Return each line of the records below that contains the word "more".

[Source texts of formatted documents]
%%
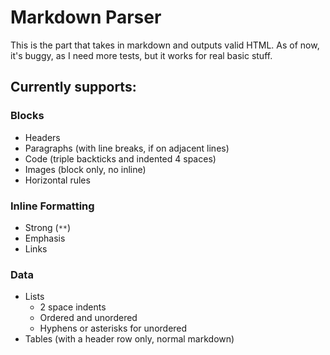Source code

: # Markdown Parser

This is the part that takes in markdown and outputs valid HTML. As of now, it's buggy, as I need more tests, but it works for real basic stuff.

## Currently supports:

### Blocks

* Headers
* Paragraphs (with line breaks, if on adjacent lines)
* Code (triple backticks and indented 4 spaces)
* Images (block only, no inline)
* Horizontal rules

### Inline Formatting

* Strong (`**`)
* Emphasis
* Links

### Data

* Lists
  * 2 space indents
  * Ordered and unordered
  * Hyphens or asterisks for unordered
* Tables (with a header row only, normal markdown)
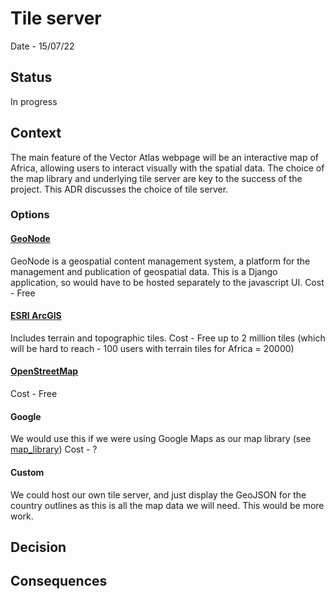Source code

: # Tile server

Date - 15/07/22

## Status
In progress

## Context
The main feature of the Vector Atlas webpage will be an interactive map of Africa, allowing users to interact visually with the spatial data. The choice of the map library and underlying tile server are key to the success of the project. This ADR discusses the choice of tile server.

### Options
#### [GeoNode](geonode.org)
GeoNode is a geospatial content management system, a platform for the management and publication of geospatial data. This is a Django application, so would have to be hosted separately to the javascript UI.
Cost - Free

#### [ESRI ArcGIS](https://developers.arcgis.com/documentation/mapping-apis-and-services/maps/services/basemap-layer-service/)
Includes terrain and topographic tiles.
Cost - Free up to 2 million tiles (which will be hard to reach - 100 users with terrain tiles for Africa = 20000)

#### [OpenStreetMap](https://www.openstreetmap.org/about)
Cost - Free

#### Google
We would use this if we were using Google Maps as our map library (see [map_library](./map_library.md))
Cost - ?

#### Custom
We could host our own tile server, and just display the GeoJSON for the country outlines as this is all the map data we will need. This would be more work.

## Decision

## Consequences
%%
EXPECTED ANSWER:
This is the part that takes in markdown and outputs valid HTML. As of now, it's buggy, as I need more tests, but it works for real basic stuff.
We could host our own tile server, and just display the GeoJSON for the country outlines as this is all the map data we will need. This would be more work.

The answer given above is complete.